Harog hochait la tête.

— Il vaudrait mieux qu’on l’eût achevé au lieu de le guérir. Maintenant… il est trop tard. Je vous le confie… demain ramènera la clarté dans l’esprit des princesses.

Harog s’éloigna pour essayer de ne plus penser, de dormir à son tour, n’espérant rien, se demandant ce qu’il fallait croire et préférant oublier.

Vers l’heure du démon, une femme se pencha sur Harog qui dormait dans une flaque de lune, au seuil de la fille de Chilpéric, entre sa chienne et son couteau.

C’était Chrodielde. Enveloppée d’une pièce de laine sombre, seule sa ronde épaule passant nue semblait cet astre blanc dardant toute sa perverse pâleur sur le berger. La chienne eut un mouvement d’inquiétude qui réveilla son maître. Celui-ci, croyant peut-être rêver encore, s’étira longuement sur sa peau de mouton.

— Harog, dit-elle très bas dans un souffle voluptueux, j’ai besoin de toi… parce que j’ai peur de Ragnacaire. Il n’est pas rentré ce soir. L’as-tu rencontré ? Ta-t-il parlé de moi ? Je redoute sa jalousie.

Effarée, elle se serrait contre lui, noyant sa bouche de ses cheveux parfumés.

— Je t’en supplie, Harog, toi qui protèges celle qu’aucun homme ne veut tuer… viens, ne serait-ce qu’un moment, chez moi, le temps de nous assurer qu’il ne s’y cache point avec une arme.

Harog la regardait gravement :

— Je n’ai pas vu Ragna, mais je sais où il est.
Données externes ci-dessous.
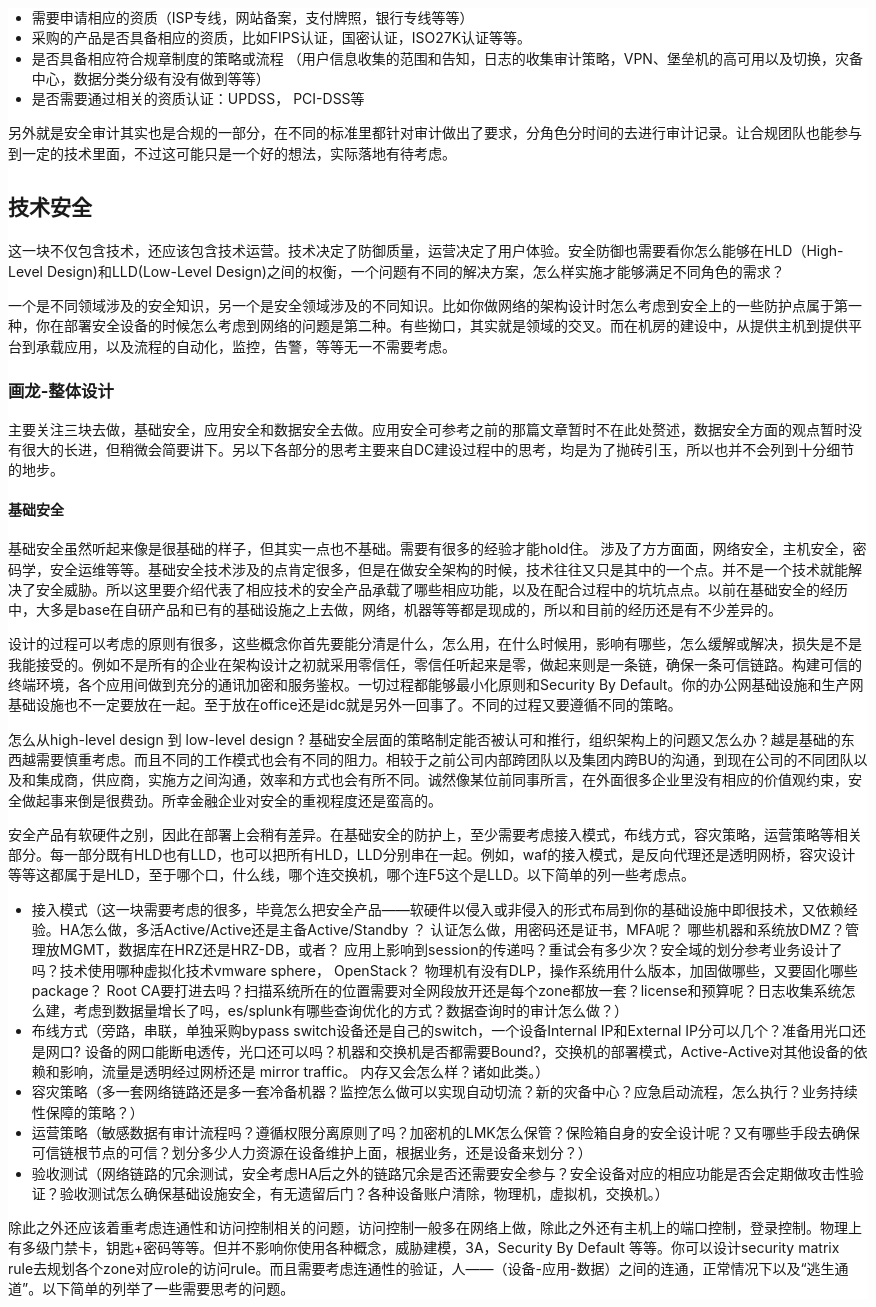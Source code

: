 * 需要申请相应的资质（ISP专线，网站备案，支付牌照，银行专线等等）
* 采购的产品是否具备相应的资质，比如FIPS认证，国密认证，ISO27K认证等等。 
* 是否具备相应符合规章制度的策略或流程 （用户信息收集的范围和告知，日志的收集审计策略，VPN、堡垒机的高可用以及切换，灾备中心，数据分类分级有没有做到等等）
* 是否需要通过相关的资质认证：UPDSS， PCI-DSS等

另外就是安全审计其实也是合规的一部分，在不同的标准里都针对审计做出了要求，分角色分时间的去进行审计记录。让合规团队也能参与到一定的技术里面，不过这可能只是一个好的想法，实际落地有待考虑。

## 技术安全

这一块不仅包含技术，还应该包含技术运营。技术决定了防御质量，运营决定了用户体验。安全防御也需要看你怎么能够在HLD（High-Level Design)和LLD(Low-Level Design)之间的权衡，一个问题有不同的解决方案，怎么样实施才能够满足不同角色的需求？

一个是不同领域涉及的安全知识，另一个是安全领域涉及的不同知识。比如你做网络的架构设计时怎么考虑到安全上的一些防护点属于第一种，你在部署安全设备的时候怎么考虑到网络的问题是第二种。有些拗口，其实就是领域的交叉。而在机房的建设中，从提供主机到提供平台到承载应用，以及流程的自动化，监控，告警，等等无一不需要考虑。

### 画龙-整体设计

主要关注三块去做，基础安全，应用安全和数据安全去做。应用安全可参考之前的那篇文章暂时不在此处赘述，数据安全方面的观点暂时没有很大的长进，但稍微会简要讲下。另以下各部分的思考主要来自DC建设过程中的思考，均是为了抛砖引玉，所以也并不会列到十分细节的地步。

#### 基础安全  

基础安全虽然听起来像是很基础的样子，但其实一点也不基础。需要有很多的经验才能hold住。 涉及了方方面面，网络安全，主机安全，密码学，安全运维等等。基础安全技术涉及的点肯定很多，但是在做安全架构的时候，技术往往又只是其中的一个点。并不是一个技术就能解决了安全威胁。所以这里要介绍代表了相应技术的安全产品承载了哪些相应功能，以及在配合过程中的坑坑点点。以前在基础安全的经历中，大多是base在自研产品和已有的基础设施之上去做，网络，机器等等都是现成的，所以和目前的经历还是有不少差异的。

设计的过程可以考虑的原则有很多，这些概念你首先要能分清是什么，怎么用，在什么时候用，影响有哪些，怎么缓解或解决，损失是不是我能接受的。例如不是所有的企业在架构设计之初就采用零信任，零信任听起来是零，做起来则是一条链，确保一条可信链路。构建可信的终端环境，各个应用间做到充分的通讯加密和服务鉴权。一切过程都能够最小化原则和Security By Default。你的办公网基础设施和生产网基础设施也不一定要放在一起。至于放在office还是idc就是另外一回事了。不同的过程又要遵循不同的策略。

怎么从high-level design 到 low-level design ? 基础安全层面的策略制定能否被认可和推行，组织架构上的问题又怎么办？越是基础的东西越需要慎重考虑。而且不同的工作模式也会有不同的阻力。相较于之前公司内部跨团队以及集团内跨BU的沟通，到现在公司的不同团队以及和集成商，供应商，实施方之间沟通，效率和方式也会有所不同。诚然像某位前同事所言，在外面很多企业里没有相应的价值观约束，安全做起事来倒是很费劲。所幸金融企业对安全的重视程度还是蛮高的。



安全产品有软硬件之别，因此在部署上会稍有差异。在基础安全的防护上，至少需要考虑接入模式，布线方式，容灾策略，运营策略等相关部分。每一部分既有HLD也有LLD，也可以把所有HLD，LLD分别串在一起。例如，waf的接入模式，是反向代理还是透明网桥，容灾设计等等这都属于是HLD，至于哪个口，什么线，哪个连交换机，哪个连F5这个是LLD。以下简单的列一些考虑点。

* 接入模式（这一块需要考虑的很多，毕竟怎么把安全产品——软硬件以侵入或非侵入的形式布局到你的基础设施中即很技术，又依赖经验。HA怎么做，多活Active/Active还是主备Active/Standby ？ 认证怎么做，用密码还是证书，MFA呢？ 哪些机器和系统放DMZ？管理放MGMT，数据库在HRZ还是HRZ-DB，或者？ 应用上影响到session的传递吗？重试会有多少次？安全域的划分参考业务设计了吗？技术使用哪种虚拟化技术vmware sphere， OpenStack？ 物理机有没有DLP，操作系统用什么版本，加固做哪些，又要固化哪些package？ Root CA要打进去吗？扫描系统所在的位置需要对全网段放开还是每个zone都放一套？license和预算呢？日志收集系统怎么建，考虑到数据量增长了吗，es/splunk有哪些查询优化的方式？数据查询时的审计怎么做？）
* 布线方式（旁路，串联，单独采购bypass switch设备还是自己的switch，一个设备Internal IP和External IP分可以几个？准备用光口还是网口? 设备的网口能断电透传，光口还可以吗？机器和交换机是否都需要Bound?，交换机的部署模式，Active-Active对其他设备的依赖和影响，流量是透明经过网桥还是 mirror traffic。 内存又会怎么样？诸如此类。）
* 容灾策略（多一套网络链路还是多一套冷备机器？监控怎么做可以实现自动切流？新的灾备中心？应急启动流程，怎么执行？业务持续性保障的策略？）
* 运营策略（敏感数据有审计流程吗？遵循权限分离原则了吗？加密机的LMK怎么保管？保险箱自身的安全设计呢？又有哪些手段去确保可信链根节点的可信？划分多少人力资源在设备维护上面，根据业务，还是设备来划分？）
* 验收测试（网络链路的冗余测试，安全考虑HA后之外的链路冗余是否还需要安全参与？安全设备对应的相应功能是否会定期做攻击性验证？验收测试怎么确保基础设施安全，有无遗留后门？各种设备账户清除，物理机，虚拟机，交换机。）



除此之外还应该着重考虑连通性和访问控制相关的问题，访问控制一般多在网络上做，除此之外还有主机上的端口控制，登录控制。物理上有多级门禁卡，钥匙+密码等等。但并不影响你使用各种概念，威胁建模，3A，Security By Default 等等。你可以设计security matrix rule去规划各个zone对应role的访问rule。而且需要考虑连通性的验证，人——（设备-应用-数据）之间的连通，正常情况下以及“逃生通道”。以下简单的列举了一些需要思考的问题。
Tu n’as rien à craindre de lui cette nuit, je peux l’affirmer, Chrodielde.

— Je suis une femme qu’aucun homme ne protège, Harog.

Il se leva, la repoussant doucement.

— Allons ! puisque tu n’es qu’une femme… Et prenant le museau de sa chienne, il lui murmura des mots mystérieux. D’un air tout résigné, l’animal se recoucha.

Ils descendirent quelques degrés conduisant aux cloîtres. Là, Chrodielde habitait l’ancienne cellule de l’abbé Porcarius, desservant de Marovée, ayant choisi ce réduit à cause du solide verrou de sa porte.

Harog inspecta cette chambre où l’on apercevait, sous la faible lueur d’une lampe à bec, un lit de mode romaine, c’est-à-dire élevé sur quatre pieds de bronze.

— Confiante en ta vertu, je t’ai fait venir, explique-t-elle, parce que Ragnacaire admettrait ton serment s’il nous surprenait.

Harog l’écoutait d’une oreille inattentive, tout occupé des coins obscurs où d’ailleurs rien ne remuait, ni Ragna, ni son ombre. Il ne restait donc plus à redouter que Boson-le-Boucher, Brodulphe-l’Adultère, Childéric-le-Saxon… qui encore ? Il se sentait naïf. Ne voulait-elle pas plutôt le faire tuer par l’un de ces trois hommes, les gens vertueux gênant toujours quelqu’un ?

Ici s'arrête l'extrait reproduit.